So you cover your weakness with that charcoal suit and power tie. You look into the mirror, gazing into your own eyes with that smile meant to project utmost confidence and say, "You are a winner, Sir! Go run for public office!" But no matter how much hairspray or hair tonic, deodorant or cologne, any amount of shaving...wherever you shave... or starching of clothes, me and you is just people. People too often under the influence of a certain prince in red, with a forked tongue, horned head, tail with a spade at the end, who roams this earth on a shopping spree for sinners' souls...
See, Satan, gains control of an average feller's mind and tells him he is better than all the other fellers. That is why they run to rule, rule to run, rule to rule, and sometimes run to run. They want your money as bad as TV preachers, they want your devotion as if they are the Lord above. In the meantime, they prey on their fellow man's fears, weaknesses, and sinful appetites. Depending on which course will bring the most political gain, they alternately seek reward or retribution for themselves and the general populace over human behavior that always has been, and always will be, creating demons and false idols along the way. Sure, we all meet our demons. Most of us in the depths of our souls. But some meet them right there the media spotlight for all the world to see.
EXIBIT A is in the above 1967 Arlen Specter for Mayor campaign postcard. The first question is: Why must a politician put his entire family on a pedestal when running for office? Why must two 8 year olds in uncomfortable wool and polyester church clothes shout "Yay for Daddy!" instead of shouting "Get me out of these itchy things!"? Because. Because the devil makes their daddy's ass do it. And you will see in some of the other cards, the complex netting the devil has woven to capture souls.
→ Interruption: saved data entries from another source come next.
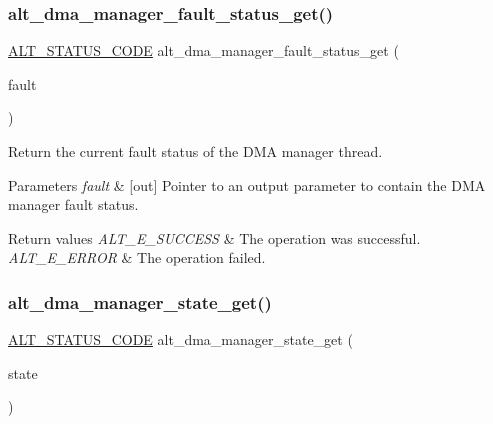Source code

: \subsubsection{\texorpdfstring{alt\_dma\_manager\_fault\_status\_get()}{alt\_dma\_manager\_fault\_status\_get()}}
{\footnotesize\ttfamily \mbox{\hyperlink{hwlib_8h_abdb0d369f069723ca55d6c94bcaaaa12}{A\+L\+T\+\_\+\+S\+T\+A\+T\+U\+S\+\_\+\+C\+O\+DE}} alt\+\_\+dma\+\_\+manager\+\_\+fault\+\_\+status\+\_\+get (\begin{DoxyParamCaption}\item[{\mbox{\hyperlink{group__ALT__DMA__CSR_gaca87b43fe85277c9791fe8f3c4d574a3}{A\+L\+T\+\_\+\+D\+M\+A\+\_\+\+M\+A\+N\+A\+G\+E\+R\+\_\+\+F\+A\+U\+L\+T\+\_\+t}} $\ast$}]{fault }\end{DoxyParamCaption})}

Return the current fault status of the D\+MA manager thread.


\begin{DoxyParams}{Parameters}
{\em fault} & \mbox{[}out\mbox{]} Pointer to an output parameter to contain the D\+MA manager fault status.\\
\hline
\end{DoxyParams}

\begin{DoxyRetVals}{Return values}
{\em A\+L\+T\+\_\+\+E\+\_\+\+S\+U\+C\+C\+E\+SS} & The operation was successful. \\
\hline
{\em A\+L\+T\+\_\+\+E\+\_\+\+E\+R\+R\+OR} & The operation failed. \\
\hline
\end{DoxyRetVals}
\mbox{\label{group__ALT__DMA__CSR_ga8cfb03775804cd8a38746bad720e3df0}} 
\subsubsection{\texorpdfstring{alt\_dma\_manager\_state\_get()}{alt\_dma\_manager\_state\_get()}}
{\footnotesize\ttfamily \mbox{\hyperlink{hwlib_8h_abdb0d369f069723ca55d6c94bcaaaa12}{A\+L\+T\+\_\+\+S\+T\+A\+T\+U\+S\+\_\+\+C\+O\+DE}} alt\+\_\+dma\+\_\+manager\+\_\+state\+\_\+get (\begin{DoxyParamCaption}\item[{\mbox{\hyperlink{group__ALT__DMA__CSR_ga7037ee411489693c9d62b992b99339b7}{A\+L\+T\+\_\+\+D\+M\+A\+\_\+\+M\+A\+N\+A\+G\+E\+R\+\_\+\+S\+T\+A\+T\+E\+\_\+t}} $\ast$}]{state }\end{DoxyParamCaption})}

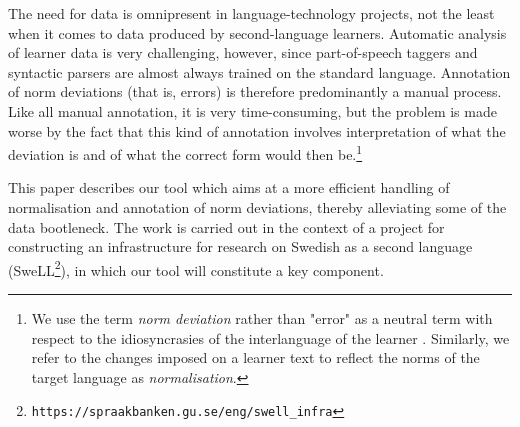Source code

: \documentclass[10pt, a4paper]{article}
\newcommand{\normAnn}[0]{our tool }
\begin{document}
The need for data is omnipresent in language-technology projects, not the least when it comes to data produced by second-language learners.
Automatic analysis of learner data is very challenging, however, since part-of-speech taggers and syntactic parsers are almost always trained on the standard language. Annotation of norm deviations (that is, errors) is therefore predominantly a manual process. Like all manual annotation, it is very time-consuming, but the problem is made worse by the fact that this kind of annotation involves interpretation of what the deviation is and of what the correct form would then be.\footnote{We use the term {\em norm deviation} rather than "error" as a neutral term with respect to the idiosyncrasies of the interlanguage of the learner \cite{Selinker1972}. Similarly, we refer to the changes imposed on a learner text to reflect the norms of the target language as {\em normalisation}. }

This paper describes %
\normAnn which aims at a more efficient handling of normalisation and annotation of norm deviations, thereby alleviating some of the data bootleneck. The work is carried out in the context of a project for constructing an infrastructure for research on Swedish as a second language (SweLL\footnote{%
{\tt https://spraakbanken.gu.se/eng/swell\_infra}}), in which \normAnn will constitute a key component.


\end{document}
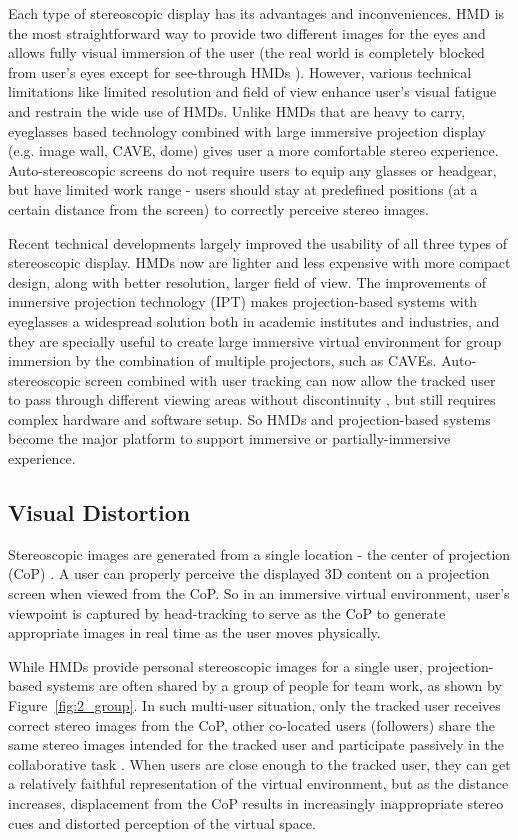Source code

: Each type of stereoscopic display has its advantages and inconveniences. HMD is the most straightforward way to provide two different images for the eyes and allows fully visual immersion of the user (the real world is completely blocked from user's eyes except for see-through HMDs \citep{Schmalstieg2002Stube}). However, various technical limitations like limited resolution and field of view enhance user's visual fatigue and restrain the wide use of HMDs. Unlike HMDs that are heavy to carry, eyeglasses based technology combined with large immersive projection display (e.g. image wall, CAVE, dome) gives user a more comfortable stereo experience. Auto-stereoscopic screens do not require users to equip any glasses or headgear, but have limited work range - users should stay at predefined positions (at a certain distance from the screen) to correctly perceive stereo images.

Recent technical developments largely improved the usability of all three types of stereoscopic display. HMDs now are lighter and less expensive with more compact design, along with better resolution, larger field of view. The improvements of immersive projection technology (IPT) \citep{Bullinger1997Immersive} makes projection-based systems with eyeglasses a widespread solution both in academic institutes and industries, and they are specially useful to create large immersive virtual environment for group immersion by the combination of multiple projectors, such as CAVEs. Auto-stereoscopic screen combined with user tracking can now allow the tracked user to pass through different viewing areas without discontinuity \citep{Kooima2010Tiled}, but still requires complex hardware and software setup. So HMDs and projection-based systems become the major platform to support immersive or partially-immersive experience.


\subsection{Visual Distortion}
Stereoscopic images are generated from a single location - the center of projection (CoP) \citep{Banks2009Perception}. A user can properly perceive the displayed 3D content on a projection screen when viewed from the CoP. So in an immersive virtual environment, user's viewpoint is captured by head-tracking to serve as the CoP to generate appropriate images in real time as the user moves physically.

While HMDs provide personal stereoscopic images for a single user, projection-based systems are often shared by a group of people for team work, as shown by Figure~\ref{fig:2_group}. In such multi-user situation, only the tracked user receives correct stereo images from the CoP, other co-located users (followers) share the same stereo images intended for the tracked user and participate passively in the collaborative task \citep{Bayon2006Multiple}. When users are close enough to the tracked user, they can get a relatively faithful representation of the virtual environment, but as the distance increases, displacement from the CoP results in increasingly inappropriate stereo cues and distorted perception of the virtual space.

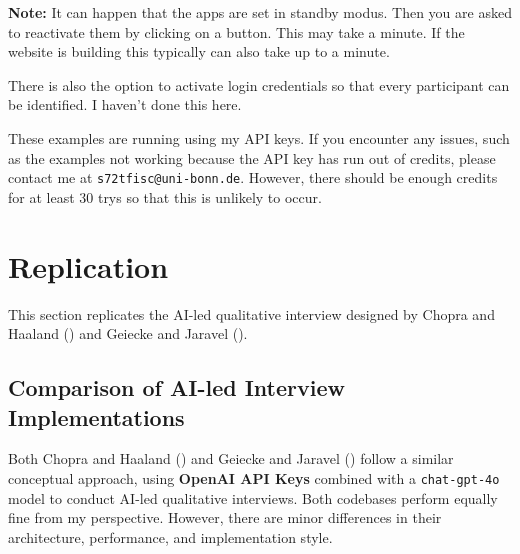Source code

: \documentclass[
  letterpaper,
  DIV=11,
  numbers=noendperiod]{scrartcl}
\begin{document}
\textbf{Note:} It can happen that the apps are set in standby modus.
Then you are asked to reactivate them by clicking on a button. This may
take a minute. If the website is building this typically can also take
up to a minute.

There is also the option to activate login credentials so that every
participant can be identified. I haven't done this here.

These examples are running using my API keys. If you encounter any
issues, such as the examples not working because the API key has run out
of credits, please contact me at \texttt{s72tfisc@uni-bonn.de}. However,
there should be enough credits for at least 30 trys so that this is
unlikely to occur.

\section{Replication}\label{sec-replication}

This section replicates the AI-led qualitative interview designed by
Chopra and Haaland () and
Geiecke and Jaravel ().

\subsection{Comparison of AI-led Interview
Implementations}\label{comparison-of-ai-led-interview-implementations}

Both Chopra and Haaland () and
Geiecke and Jaravel () follow a
similar conceptual approach, using \textbf{OpenAI API Keys} combined
with a \texttt{chat-gpt-4o} model to conduct AI-led qualitative
interviews. Both codebases perform equally fine from my perspective.
However, there are minor differences in their architecture, performance,
and implementation style.
\end{document}
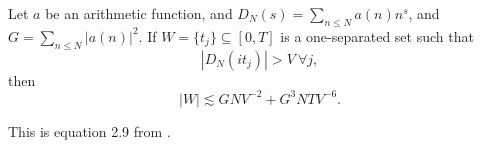 \fi
\begin{lemma}
    \label{halasz}
    Let $a$ be an arithmetic function, and $D_N(s)=\sum_{n\leq N}a(n)n^{s}$, and $G=\sum_{n\leq N} |a(n)|^2.$
    If $W = \{t_j\}\subseteq [0,T]$ is a one-separated set such that \[
        |D_N(it_j)| > V \ \forall j,
    \]
    then 
    \[
        |W|\lesssim GNV^{-2} + G^3NTV^{-6}.
        \]
\end{lemma}
This is equation 2.9 from \cite{Huxley1971}.
\iffalse
\begin{proof}
    Let $-\theta_j$ be the argument of $D(it_j)$, then we have \begin{align*}
        V|W|\leq \sum_j |D(it_j)| = \sum_j e^{\theta_j}D(it_j ) = \sum_{n\leq N} \sum_j e^{i\theta_j} a(n) n^{-it_j}.
    \end{align*}
    By Cauchy-Schwarz, this summation is \[
    \leq \left(\sum_{n\leq N} |a(n)|^2 \right)^{1/2}\left(\sum_{n\leq N} \bigg|\sum_j e^{i\theta_j} n^{-it_j}\bigg|^2 \right)^{1/2}.
    \]
    The first summation in this expression is $G$, so we want to bound the latter nested summation.
    Expanding the summation gives \begin{align*}
        \sum_{n\leq N} \bigg|\sum_j e^{i\theta_j} n^{-it_j}\bigg|^2 =& 
        \sum_{n\leq N} \sum_{j_1,j_2} e^{i\theta_{j_1}-i\theta_{j_2}} n^{it_{j_1}-it_{j_2}}\\
        \leq & |W|N + \sum_{j_1,j_2} \bigg|\sum_{n\leq N}  n^{it_{j_1}-it_{j_2}}\bigg|.
    \end{align*}
    \textcolor{red}{TODO}
\end{proof}
\fi
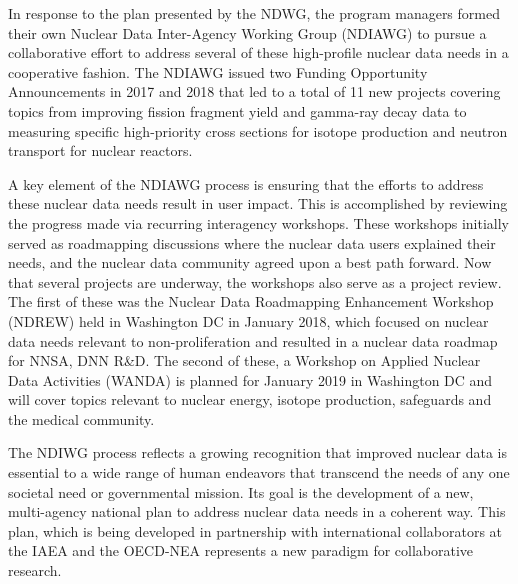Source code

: \documentclass[letterpaper]{ar-1col}
\begin{document}
In response to the plan presented by the NDWG, the program managers formed their own Nuclear Data Inter-Agency Working Group (NDIAWG) to pursue a collaborative effort to address several of these high-profile nuclear data needs in a cooperative fashion.  The NDIAWG issued two Funding Opportunity Announcements in 2017 and 2018 that led to a total of 11 new projects covering topics from improving fission fragment yield and gamma-ray decay data to measuring specific high-priority cross sections for isotope production and neutron transport for nuclear reactors.   

A key element of the NDIAWG process is ensuring that the efforts to address these nuclear data needs result in user impact.  This is accomplished by reviewing the progress made via recurring interagency workshops.  These workshops initially served as roadmapping discussions where the nuclear data users explained their needs, and the nuclear data community agreed upon a best path forward.  Now that several projects are underway, the workshops also serve as a project review. The first of these was the Nuclear Data Roadmapping Enhancement Workshop (NDREW) held in Washington DC in January 2018, which focused on nuclear data needs relevant to non-proliferation \cite{Ndr18} and resulted in a nuclear data roadmap for NNSA, DNN R\&D.  The second of these, a Workshop on Applied Nuclear Data Activities (WANDA) is planned for January 2019 in Washington DC and will cover topics relevant to nuclear energy, isotope production, safeguards and the medical community.  

The NDIWG process reflects a growing recognition that improved nuclear data is essential to a wide range of human endeavors that transcend the needs of any one societal need or governmental mission.  Its goal is the development of a new, multi-agency national plan to address nuclear data needs in a coherent way.  This plan, which is being developed in partnership with international collaborators at the IAEA and the OECD-NEA represents a new paradigm for collaborative research.  
% 
% 
% 
\end{document}
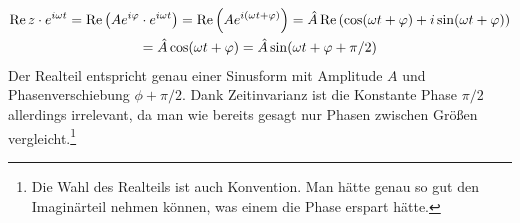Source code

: \begin{gather*}
\Re z\cdot e^{i\omega t}
    = \Re\qty(Ae^{i\varphi} \cdot e^{i\omega t})
    = \Re\qty(Ae^{i(\omega t + \varphi)})
    = \hat A\Re\qty(\cos(\omega t + \varphi) + i\sin(\omega t + \varphi)) \\
    = \hat A\cos(\omega t  +\varphi)
    = \hat A\sin(\omega t + \varphi + \pi/2)
\end{gather*}
Der Realteil entspricht genau einer Sinusform mit Amplitude $A$ und Phasenverschiebung $\phi+\pi/2$. Dank Zeitinvarianz
ist die Konstante Phase $\pi/2$ allerdings irrelevant, da man wie bereits gesagt nur Phasen zwischen Größen
vergleicht.\footnote{Die Wahl des Realteils ist auch Konvention. Man hätte genau so gut den Imaginärteil nehmen können,
was einem die Phase erspart hätte.}
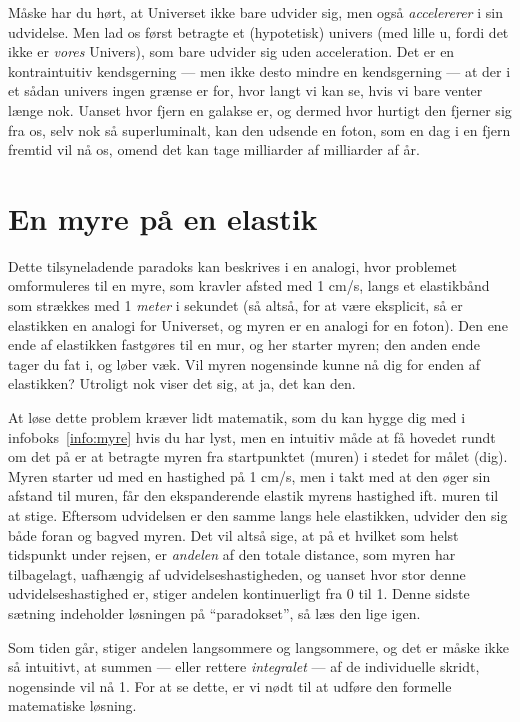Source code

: \documentclass[useAMS,danish]{aa}
\begin{document}
Måske har du hørt, at Universet ikke bare udvider sig, men også \emph{accelererer} i sin udvidelse.
Men lad os først betragte et (hypotetisk) univers (med lille u, fordi det ikke er \emph{vores} Univers), som bare udvider sig uden acceleration.
Det er en kontraintuitiv kendsgerning --- men ikke desto mindre en kendsgerning --- at der i et sådan univers ingen grænse er for, hvor langt vi kan se, hvis vi bare venter længe nok.
Uanset hvor fjern en galakse er, og dermed hvor hurtigt den fjerner sig fra os, selv nok så superluminalt, kan den udsende en foton, som en dag i en fjern fremtid vil nå os, omend det kan tage milliarder af milliarder af år.

\section{En myre på en elastik}
\label{sec:myre}

Dette tilsyneladende paradoks kan beskrives i en analogi, hvor problemet omformuleres til en myre, som kravler afsted med 1 cm/s, langs et elastikbånd som strækkes med 1 \emph{meter} i sekundet (så altså, for at være eksplicit, så er elastikken en analogi for Universet, og myren er en analogi for en foton).
Den ene ende af elastikken fastgøres til en mur, og her starter myren; den anden ende tager du fat i, og løber væk.
Vil myren nogensinde kunne nå dig for enden af elastikken?
Utroligt nok viser det sig, at ja, det kan den.

At løse dette problem kræver lidt matematik, som du kan hygge dig med i infoboks~\ref{info:myre} hvis du har lyst, men en intuitiv måde at få hovedet rundt om det på er at betragte myren fra startpunktet (muren) i stedet for målet (dig).
Myren starter ud med en hastighed på 1 cm/s, men i takt med at den øger sin afstand til muren, får den ekspanderende elastik myrens hastighed ift. muren til at stige.
Eftersom udvidelsen er den samme langs hele elastikken, udvider den sig både foran og bagved myren.
Det vil altså sige, at på et hvilket som helst tidspunkt under rejsen, er \emph{andelen} af den totale distance, som myren har tilbagelagt, uafhængig af udvidelseshastigheden, og uanset hvor stor denne udvidelseshastighed er, stiger andelen kontinuerligt fra 0 til 1.
Denne sidste sætning indeholder løsningen på ``paradokset'', så læs den lige igen.

Som tiden går, stiger andelen langsommere og langsommere, og det er måske ikke så intuitivt, at summen --- eller rettere \emph{integralet} --- af de individuelle skridt, nogensinde vil nå 1.
For at se dette, er vi nødt til at udføre den formelle matematiske løsning.
\end{document}

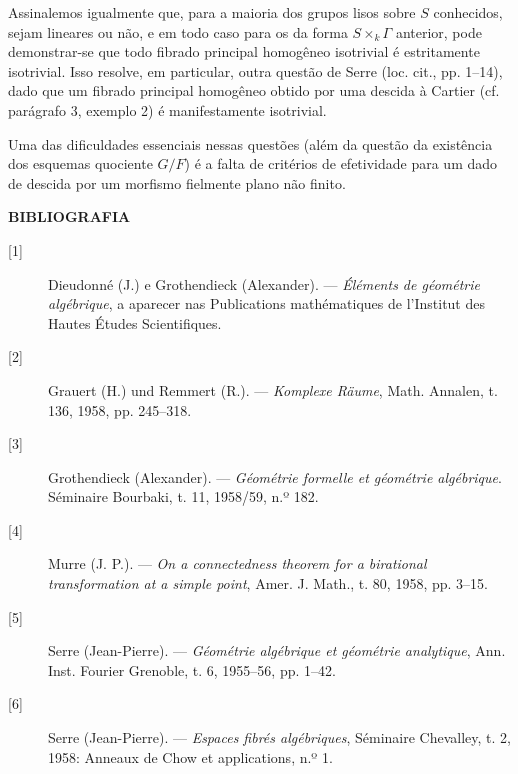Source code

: Assinalemos igualmente que, para a maioria dos grupos lisos sobre $S$ conhecidos,
sejam lineares ou não, e em todo caso para os da forma
$S\times_k\Gamma$ anterior, pode demonstrar-se que todo fibrado principal
homogêneo isotrivial é estritamente isotrivial. Isso resolve, em particular,
outra questão de Serre (loc. cit., pp. 1--14), dado que um fibrado principal
homogêneo obtido por uma descida à Cartier (cf. parágrafo 3, exemplo 2) é
manifestamente isotrivial.

 Uma das dificuldades essenciais nessas questões
(além da questão da existência dos esquemas quociente $G/F$) é a
falta de critérios de efetividade para um dado de descida por um morfismo
fielmente plano não finito.

\begin{center}
  \textbf{BIBLIOGRAFIA}
\end{center}

\begin{description}
  \item[{[1]}] Dieudonné (J.) e Grothendieck (Alexander). --- \emph{Éléments
    de géométrie algébrique}, a aparecer nas Publications
    mathématiques de l'Institut des Hautes Études Scientifiques.
  \item[{[2]}] Grauert (H.) und Remmert (R.). --- \emph{Komplexe Räume}, Math.
    Annalen, t. 136, 1958, pp. 245--318.
  \item[{[3]}] Grothendieck (Alexander). --- \emph{Géométrie formelle et
    géométrie algébrique}. Séminaire Bourbaki, t. 11, 1958/59, n.º 182.
  \item[{[4]}] Murre (J. P.). --- \emph{On a connectedness theorem for a
    birational transformation at a simple point}, Amer. J. Math., t. 80, 1958,
    pp. 3--15.
  \item[{[5]}] Serre (Jean-Pierre). --- \emph{Géométrie algébrique et géométrie
    analytique}, Ann. Inst. Fourier Grenoble, t. 6, 1955--56, pp. 1--42.
  \item[{[6]}] Serre (Jean-Pierre). --- \emph{Espaces fibrés algébriques},
    Séminaire Chevalley, t. 2, 1958: Anneaux de Chow et applications, n.º 1.
\end{description}
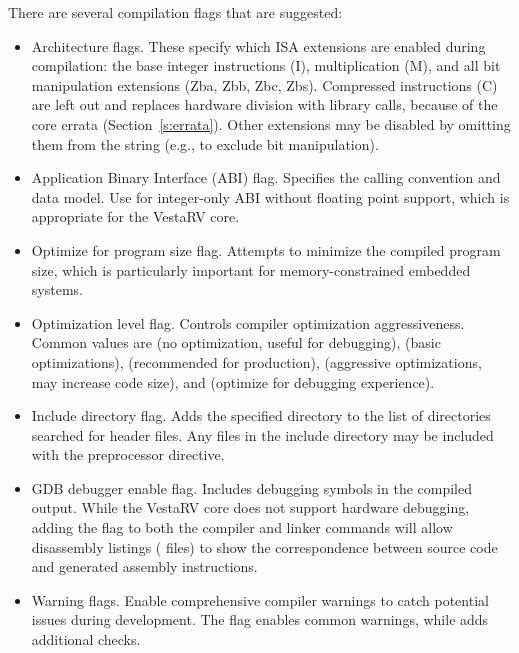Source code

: \documentclass[11pt,pdftex,portrait,letterpaper]{article}
\begin{document}
There are several compilation flags that are suggested:
\begin{itemize}
\item {} Architecture flags. These specify which ISA extensions are enabled during compilation: the base integer instructions (I), multiplication (M), and all bit manipulation extensions (Zba, Zbb, Zbc, Zbs). Compressed instructions (C) are left out and  replaces hardware division with library calls, because of the core errata (Section~\ref{s:errata}). Other extensions may be disabled by omitting them from the string (e.g.,  to exclude bit manipulation).

\item {} Application Binary Interface (ABI) flag. Specifies the calling convention and data model. Use  for integer-only ABI without floating point support, which is appropriate for the VestaRV core.

\item {} Optimize for program size flag. Attempts to minimize the compiled program size, which is particularly important for memory-constrained embedded systems.

\item {} Optimization level flag. Controls compiler optimization aggressiveness. Common values are  (no optimization, useful for debugging),  (basic optimizations),  (recommended for production),  (aggressive optimizations, may increase code size), and  (optimize for debugging experience).

\item {} Include directory flag. Adds the specified directory to the list of directories searched for header files. Any files in the include directory may be included with the  preprocessor directive.

\item {} GDB debugger enable flag. Includes debugging symbols in the compiled output. While the VestaRV core does not support hardware debugging, adding the  flag to both the compiler and linker commands will allow disassembly listings ( files) to show the correspondence between source code and generated assembly instructions.

\item {} Warning flags. Enable comprehensive compiler warnings to catch potential issues during development. The  flag enables common warnings, while  adds additional checks.
\end{itemize}
\end{document}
[By the way, a pencilled note on the back of this card put there by a previous owner says that Arlen Specter lost this race. I wonder if this photo was the tipping point in voters' minds? -ed.]
* * *
EXHIBIT B:
This postcard was made the year they invented hairspray, and was in fact the inspiration for the John Waters most sinfully embellished movie titled "Hairspray." There's also an underpinning of baroque drama in it all...or in shall I say, they are opposite of the cast of Dangerous Liaisons. Such a quandary: Although embarking on a quest for power, these people, if they were ever allowed in the French court would have been laughed out, or even executed for such profound buffoonery. Luckily they are American. Allowed to wallow in their professed innocence. And they are kind of sweet... Refreshingly not aristocratic, in that powdered wig sense. Perhaps they are just regular folks...NAW! ARE YOU KIDDING? Has the devil once again placed his cloak of deceit over your eyes? Wake up, Leviticus!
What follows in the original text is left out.